WHAT THE TASK ASKS: Find the line holding "##### to get data from cache use get function" in the entries below. Give it again exactly, along with every line after it up to and including the line holding "##### to cache".

Stored records:
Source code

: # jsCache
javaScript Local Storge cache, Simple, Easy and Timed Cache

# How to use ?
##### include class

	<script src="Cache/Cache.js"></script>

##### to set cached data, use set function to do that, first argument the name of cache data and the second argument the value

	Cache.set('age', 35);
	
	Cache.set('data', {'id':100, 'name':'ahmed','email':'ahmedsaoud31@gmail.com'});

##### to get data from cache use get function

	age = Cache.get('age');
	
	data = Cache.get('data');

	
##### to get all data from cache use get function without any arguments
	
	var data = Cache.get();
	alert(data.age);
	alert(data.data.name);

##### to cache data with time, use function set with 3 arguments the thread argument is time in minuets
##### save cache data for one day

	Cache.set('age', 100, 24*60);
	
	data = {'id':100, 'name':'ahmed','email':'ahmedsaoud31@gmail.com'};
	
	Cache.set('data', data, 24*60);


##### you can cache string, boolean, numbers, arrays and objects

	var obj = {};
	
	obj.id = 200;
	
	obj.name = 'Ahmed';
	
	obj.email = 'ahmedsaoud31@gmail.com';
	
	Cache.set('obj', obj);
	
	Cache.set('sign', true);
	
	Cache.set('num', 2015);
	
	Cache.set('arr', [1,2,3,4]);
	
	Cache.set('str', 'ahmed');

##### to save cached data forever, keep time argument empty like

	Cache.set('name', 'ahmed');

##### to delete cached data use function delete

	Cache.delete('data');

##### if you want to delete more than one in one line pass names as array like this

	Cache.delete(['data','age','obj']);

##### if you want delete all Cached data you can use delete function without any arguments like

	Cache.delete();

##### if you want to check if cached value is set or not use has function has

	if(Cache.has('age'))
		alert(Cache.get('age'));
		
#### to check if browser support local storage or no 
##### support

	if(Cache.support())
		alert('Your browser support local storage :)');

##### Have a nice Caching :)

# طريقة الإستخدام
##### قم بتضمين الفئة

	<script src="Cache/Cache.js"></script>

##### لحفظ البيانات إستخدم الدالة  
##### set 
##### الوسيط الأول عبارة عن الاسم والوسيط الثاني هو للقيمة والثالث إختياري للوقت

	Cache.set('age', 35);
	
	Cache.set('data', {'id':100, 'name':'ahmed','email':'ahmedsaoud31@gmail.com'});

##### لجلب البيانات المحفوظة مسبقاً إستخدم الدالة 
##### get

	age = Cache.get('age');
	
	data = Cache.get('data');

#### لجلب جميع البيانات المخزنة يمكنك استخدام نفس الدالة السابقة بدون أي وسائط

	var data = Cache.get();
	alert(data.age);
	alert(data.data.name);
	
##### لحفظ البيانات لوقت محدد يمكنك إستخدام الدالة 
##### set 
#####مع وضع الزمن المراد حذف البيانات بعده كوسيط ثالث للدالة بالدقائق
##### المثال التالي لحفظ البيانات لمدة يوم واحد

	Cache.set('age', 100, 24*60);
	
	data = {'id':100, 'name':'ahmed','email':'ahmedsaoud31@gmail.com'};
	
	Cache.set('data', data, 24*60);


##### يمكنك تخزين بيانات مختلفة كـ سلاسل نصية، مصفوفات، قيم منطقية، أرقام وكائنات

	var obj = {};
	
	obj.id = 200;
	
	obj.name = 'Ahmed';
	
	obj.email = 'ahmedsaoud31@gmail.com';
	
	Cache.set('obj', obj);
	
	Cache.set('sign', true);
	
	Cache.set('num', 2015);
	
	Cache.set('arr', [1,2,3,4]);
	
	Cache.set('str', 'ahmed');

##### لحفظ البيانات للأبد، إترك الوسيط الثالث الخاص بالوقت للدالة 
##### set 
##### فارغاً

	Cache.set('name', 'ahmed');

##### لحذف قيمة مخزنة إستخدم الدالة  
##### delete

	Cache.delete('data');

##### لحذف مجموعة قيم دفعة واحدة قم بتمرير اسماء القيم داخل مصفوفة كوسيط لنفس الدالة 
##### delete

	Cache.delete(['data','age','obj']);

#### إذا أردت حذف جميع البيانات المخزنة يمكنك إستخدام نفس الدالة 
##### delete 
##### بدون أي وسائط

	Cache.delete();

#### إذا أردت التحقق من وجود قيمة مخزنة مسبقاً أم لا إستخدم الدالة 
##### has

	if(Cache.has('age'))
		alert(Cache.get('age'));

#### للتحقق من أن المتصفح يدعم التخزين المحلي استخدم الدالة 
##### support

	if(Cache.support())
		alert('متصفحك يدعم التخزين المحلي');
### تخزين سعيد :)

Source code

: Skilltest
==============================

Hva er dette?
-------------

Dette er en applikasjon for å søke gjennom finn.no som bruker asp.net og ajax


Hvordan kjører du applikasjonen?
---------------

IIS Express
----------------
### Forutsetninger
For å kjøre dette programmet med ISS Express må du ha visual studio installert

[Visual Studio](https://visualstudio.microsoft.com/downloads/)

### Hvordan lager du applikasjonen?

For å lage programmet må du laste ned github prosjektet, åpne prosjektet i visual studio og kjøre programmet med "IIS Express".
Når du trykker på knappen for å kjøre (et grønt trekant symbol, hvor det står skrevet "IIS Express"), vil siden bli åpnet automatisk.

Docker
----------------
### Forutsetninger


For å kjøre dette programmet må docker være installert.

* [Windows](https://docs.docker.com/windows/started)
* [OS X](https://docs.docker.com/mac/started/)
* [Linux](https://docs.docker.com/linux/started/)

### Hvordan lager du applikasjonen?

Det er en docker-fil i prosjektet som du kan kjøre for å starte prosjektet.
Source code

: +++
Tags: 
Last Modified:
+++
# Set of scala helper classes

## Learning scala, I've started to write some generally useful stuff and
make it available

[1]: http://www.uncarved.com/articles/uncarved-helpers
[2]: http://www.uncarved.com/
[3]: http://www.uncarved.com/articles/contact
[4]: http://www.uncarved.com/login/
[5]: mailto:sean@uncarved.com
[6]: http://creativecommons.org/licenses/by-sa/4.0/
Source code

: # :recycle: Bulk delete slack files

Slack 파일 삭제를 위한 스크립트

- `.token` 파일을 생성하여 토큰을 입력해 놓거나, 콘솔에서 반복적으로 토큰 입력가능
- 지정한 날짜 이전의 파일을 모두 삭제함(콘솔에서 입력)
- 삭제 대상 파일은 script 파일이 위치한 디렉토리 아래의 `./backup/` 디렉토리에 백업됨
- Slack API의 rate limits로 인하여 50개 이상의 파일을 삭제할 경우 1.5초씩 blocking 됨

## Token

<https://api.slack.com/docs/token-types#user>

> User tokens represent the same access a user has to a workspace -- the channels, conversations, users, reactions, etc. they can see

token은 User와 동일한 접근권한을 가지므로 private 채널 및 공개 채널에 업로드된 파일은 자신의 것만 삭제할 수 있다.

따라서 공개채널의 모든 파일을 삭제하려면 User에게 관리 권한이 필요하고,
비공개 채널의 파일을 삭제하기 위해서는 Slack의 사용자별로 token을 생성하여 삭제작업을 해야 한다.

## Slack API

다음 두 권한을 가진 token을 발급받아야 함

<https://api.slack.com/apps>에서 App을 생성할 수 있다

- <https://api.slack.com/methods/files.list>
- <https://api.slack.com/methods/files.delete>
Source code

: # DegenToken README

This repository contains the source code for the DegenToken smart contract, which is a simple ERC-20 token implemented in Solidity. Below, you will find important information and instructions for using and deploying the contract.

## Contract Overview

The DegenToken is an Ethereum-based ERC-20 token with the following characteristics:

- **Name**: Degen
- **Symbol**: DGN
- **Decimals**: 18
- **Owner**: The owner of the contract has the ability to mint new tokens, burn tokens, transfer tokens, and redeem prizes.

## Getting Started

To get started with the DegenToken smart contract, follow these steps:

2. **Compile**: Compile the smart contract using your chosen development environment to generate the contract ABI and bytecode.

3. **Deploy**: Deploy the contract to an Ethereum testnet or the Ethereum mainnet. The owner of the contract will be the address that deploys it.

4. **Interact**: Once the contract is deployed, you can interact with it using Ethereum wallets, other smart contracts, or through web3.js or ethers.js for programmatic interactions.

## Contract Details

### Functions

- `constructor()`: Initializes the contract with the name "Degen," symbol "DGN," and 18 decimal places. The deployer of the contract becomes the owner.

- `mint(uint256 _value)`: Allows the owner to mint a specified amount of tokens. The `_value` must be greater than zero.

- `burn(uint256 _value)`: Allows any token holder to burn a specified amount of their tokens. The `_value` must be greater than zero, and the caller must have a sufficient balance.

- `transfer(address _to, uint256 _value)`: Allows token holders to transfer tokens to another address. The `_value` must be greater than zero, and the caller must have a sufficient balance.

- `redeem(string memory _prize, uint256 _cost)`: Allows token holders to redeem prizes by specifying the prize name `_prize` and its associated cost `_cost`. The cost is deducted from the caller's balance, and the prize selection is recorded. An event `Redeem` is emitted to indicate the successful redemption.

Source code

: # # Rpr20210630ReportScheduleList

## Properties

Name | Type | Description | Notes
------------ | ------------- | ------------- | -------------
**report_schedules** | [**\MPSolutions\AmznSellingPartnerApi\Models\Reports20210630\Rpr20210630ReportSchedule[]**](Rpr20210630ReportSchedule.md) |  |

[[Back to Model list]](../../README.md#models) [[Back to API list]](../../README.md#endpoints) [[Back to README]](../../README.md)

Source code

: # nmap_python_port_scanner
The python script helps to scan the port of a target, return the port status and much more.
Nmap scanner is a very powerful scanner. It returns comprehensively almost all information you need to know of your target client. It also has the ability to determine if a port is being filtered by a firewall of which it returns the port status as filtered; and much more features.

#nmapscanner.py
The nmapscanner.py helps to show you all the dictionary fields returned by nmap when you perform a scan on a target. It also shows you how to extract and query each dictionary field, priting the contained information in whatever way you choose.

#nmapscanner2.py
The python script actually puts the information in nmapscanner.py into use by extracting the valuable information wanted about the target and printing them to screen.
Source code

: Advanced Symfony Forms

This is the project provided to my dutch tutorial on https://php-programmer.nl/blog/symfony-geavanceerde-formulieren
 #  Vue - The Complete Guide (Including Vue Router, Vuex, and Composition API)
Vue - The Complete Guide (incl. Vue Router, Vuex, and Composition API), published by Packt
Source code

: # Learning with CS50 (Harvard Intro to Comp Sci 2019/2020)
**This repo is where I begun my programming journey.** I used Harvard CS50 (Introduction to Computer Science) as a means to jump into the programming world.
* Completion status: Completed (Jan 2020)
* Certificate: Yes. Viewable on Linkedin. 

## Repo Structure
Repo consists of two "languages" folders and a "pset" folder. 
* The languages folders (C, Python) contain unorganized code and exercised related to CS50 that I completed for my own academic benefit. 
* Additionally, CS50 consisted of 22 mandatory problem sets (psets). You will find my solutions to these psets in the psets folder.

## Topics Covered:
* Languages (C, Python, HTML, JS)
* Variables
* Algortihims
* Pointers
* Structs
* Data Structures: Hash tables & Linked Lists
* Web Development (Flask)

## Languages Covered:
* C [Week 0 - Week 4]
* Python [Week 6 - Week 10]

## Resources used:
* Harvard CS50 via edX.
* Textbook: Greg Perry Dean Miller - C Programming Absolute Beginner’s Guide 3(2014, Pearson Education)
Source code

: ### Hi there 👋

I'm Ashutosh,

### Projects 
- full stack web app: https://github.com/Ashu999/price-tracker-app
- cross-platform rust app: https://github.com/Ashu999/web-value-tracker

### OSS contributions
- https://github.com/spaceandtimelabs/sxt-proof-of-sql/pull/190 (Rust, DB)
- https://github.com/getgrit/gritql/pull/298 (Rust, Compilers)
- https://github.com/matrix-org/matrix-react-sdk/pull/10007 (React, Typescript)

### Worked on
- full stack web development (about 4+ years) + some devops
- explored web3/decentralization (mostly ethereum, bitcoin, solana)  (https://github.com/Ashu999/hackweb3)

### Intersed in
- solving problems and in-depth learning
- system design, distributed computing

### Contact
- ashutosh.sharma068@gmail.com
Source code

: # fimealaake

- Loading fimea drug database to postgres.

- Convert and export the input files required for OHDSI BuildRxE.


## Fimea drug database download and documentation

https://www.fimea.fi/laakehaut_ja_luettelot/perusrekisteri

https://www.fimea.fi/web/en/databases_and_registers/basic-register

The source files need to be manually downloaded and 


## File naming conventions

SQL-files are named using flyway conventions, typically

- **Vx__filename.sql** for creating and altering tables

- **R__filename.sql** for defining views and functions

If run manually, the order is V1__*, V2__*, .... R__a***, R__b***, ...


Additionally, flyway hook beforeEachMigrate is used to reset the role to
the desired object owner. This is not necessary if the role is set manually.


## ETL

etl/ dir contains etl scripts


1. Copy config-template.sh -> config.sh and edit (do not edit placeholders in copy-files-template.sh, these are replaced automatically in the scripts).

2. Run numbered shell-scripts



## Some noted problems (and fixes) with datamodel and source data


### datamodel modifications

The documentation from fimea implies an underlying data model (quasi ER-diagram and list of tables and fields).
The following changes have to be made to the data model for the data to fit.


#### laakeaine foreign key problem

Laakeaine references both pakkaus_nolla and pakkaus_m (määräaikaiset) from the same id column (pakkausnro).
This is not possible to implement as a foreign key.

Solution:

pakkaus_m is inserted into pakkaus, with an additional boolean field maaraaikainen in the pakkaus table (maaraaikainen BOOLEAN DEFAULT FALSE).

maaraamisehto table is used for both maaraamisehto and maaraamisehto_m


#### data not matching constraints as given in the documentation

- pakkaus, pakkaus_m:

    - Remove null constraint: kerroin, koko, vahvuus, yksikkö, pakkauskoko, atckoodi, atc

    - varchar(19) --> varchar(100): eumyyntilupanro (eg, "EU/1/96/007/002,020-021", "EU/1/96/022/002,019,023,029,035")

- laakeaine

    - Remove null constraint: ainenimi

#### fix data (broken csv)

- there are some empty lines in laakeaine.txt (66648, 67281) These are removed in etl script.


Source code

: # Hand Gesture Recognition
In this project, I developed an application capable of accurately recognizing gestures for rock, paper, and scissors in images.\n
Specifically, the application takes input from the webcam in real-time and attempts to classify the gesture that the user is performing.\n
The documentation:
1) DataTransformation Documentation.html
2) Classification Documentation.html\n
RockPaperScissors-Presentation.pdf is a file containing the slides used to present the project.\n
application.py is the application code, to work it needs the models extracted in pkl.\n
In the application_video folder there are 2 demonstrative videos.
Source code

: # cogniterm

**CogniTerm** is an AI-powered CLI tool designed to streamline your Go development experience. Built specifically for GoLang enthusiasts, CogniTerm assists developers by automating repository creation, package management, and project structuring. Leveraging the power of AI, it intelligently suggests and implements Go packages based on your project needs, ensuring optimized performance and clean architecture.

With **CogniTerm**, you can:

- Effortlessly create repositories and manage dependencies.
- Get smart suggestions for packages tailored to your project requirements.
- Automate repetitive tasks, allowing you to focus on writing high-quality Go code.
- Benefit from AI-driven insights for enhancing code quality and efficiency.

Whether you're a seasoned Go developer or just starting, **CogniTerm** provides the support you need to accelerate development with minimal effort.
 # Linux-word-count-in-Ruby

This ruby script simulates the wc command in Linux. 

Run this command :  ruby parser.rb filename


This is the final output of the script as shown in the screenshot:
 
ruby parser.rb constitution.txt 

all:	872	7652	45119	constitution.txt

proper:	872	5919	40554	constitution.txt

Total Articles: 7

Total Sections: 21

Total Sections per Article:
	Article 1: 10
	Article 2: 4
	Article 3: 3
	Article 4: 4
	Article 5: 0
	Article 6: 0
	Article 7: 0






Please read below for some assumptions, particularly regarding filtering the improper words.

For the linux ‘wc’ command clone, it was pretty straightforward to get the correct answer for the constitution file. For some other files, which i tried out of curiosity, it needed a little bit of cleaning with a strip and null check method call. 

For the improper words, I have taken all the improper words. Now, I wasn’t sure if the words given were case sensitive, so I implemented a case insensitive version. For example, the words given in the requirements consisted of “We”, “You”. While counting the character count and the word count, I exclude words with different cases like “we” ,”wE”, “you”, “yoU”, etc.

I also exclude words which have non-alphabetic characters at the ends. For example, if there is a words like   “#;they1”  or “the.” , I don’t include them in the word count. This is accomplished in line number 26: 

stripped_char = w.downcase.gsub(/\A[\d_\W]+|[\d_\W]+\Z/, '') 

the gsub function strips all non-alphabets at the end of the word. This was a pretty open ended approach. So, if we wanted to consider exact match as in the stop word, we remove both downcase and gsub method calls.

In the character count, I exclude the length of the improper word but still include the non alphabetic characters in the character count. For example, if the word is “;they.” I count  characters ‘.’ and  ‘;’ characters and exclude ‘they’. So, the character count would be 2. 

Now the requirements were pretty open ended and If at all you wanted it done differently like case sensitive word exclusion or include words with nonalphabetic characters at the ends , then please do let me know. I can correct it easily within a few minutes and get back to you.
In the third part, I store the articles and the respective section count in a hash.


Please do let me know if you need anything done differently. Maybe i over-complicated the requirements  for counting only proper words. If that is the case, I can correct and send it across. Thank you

REPLY:
##### to get data from cache use get function

	age = Cache.get('age');
	
	data = Cache.get('data');

	
##### to get all data from cache use get function without any arguments
	
	var data = Cache.get();
	alert(data.age);
	alert(data.data.name);

##### to cache data with time, use function set with 3 arguments the thread argument is time in minuets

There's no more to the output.